Collected data:
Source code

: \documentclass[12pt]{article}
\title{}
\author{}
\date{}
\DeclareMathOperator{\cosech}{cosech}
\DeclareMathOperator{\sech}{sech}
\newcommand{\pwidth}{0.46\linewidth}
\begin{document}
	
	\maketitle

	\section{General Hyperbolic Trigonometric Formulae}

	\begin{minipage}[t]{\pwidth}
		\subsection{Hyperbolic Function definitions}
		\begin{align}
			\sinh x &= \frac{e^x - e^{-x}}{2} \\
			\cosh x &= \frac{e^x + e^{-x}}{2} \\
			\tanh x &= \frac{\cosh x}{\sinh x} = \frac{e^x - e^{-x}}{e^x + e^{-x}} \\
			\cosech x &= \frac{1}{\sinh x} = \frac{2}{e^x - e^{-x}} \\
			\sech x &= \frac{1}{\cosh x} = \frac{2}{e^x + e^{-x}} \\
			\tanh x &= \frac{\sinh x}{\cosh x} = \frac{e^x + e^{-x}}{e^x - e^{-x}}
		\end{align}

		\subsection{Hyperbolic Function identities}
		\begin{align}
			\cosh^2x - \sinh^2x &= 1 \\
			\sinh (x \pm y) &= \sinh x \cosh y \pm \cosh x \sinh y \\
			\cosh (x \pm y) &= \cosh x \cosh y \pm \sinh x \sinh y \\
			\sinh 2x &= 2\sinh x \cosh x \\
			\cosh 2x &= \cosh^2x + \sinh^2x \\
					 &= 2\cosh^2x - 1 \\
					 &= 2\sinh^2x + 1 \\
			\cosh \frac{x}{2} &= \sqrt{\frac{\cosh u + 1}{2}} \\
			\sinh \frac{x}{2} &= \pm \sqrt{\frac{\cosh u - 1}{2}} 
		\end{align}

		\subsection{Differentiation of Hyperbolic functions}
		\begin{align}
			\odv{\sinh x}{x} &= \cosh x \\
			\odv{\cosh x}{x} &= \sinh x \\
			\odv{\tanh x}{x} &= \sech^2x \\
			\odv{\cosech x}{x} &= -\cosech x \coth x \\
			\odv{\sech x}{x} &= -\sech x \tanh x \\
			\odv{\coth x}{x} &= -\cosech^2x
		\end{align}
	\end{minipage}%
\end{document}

◆ WHAT TO DO: Copy out each line of the entries that holds "cosech".

◆ OUTPUT BELOW:
\DeclareMathOperator{\cosech}{cosech}
			\cosech x &= \frac{1}{\sinh x} = \frac{2}{e^x - e^{-x}} \\
			\odv{\cosech x}{x} &= -\cosech x \coth x \\
			\odv{\coth x}{x} &= -\cosech^2x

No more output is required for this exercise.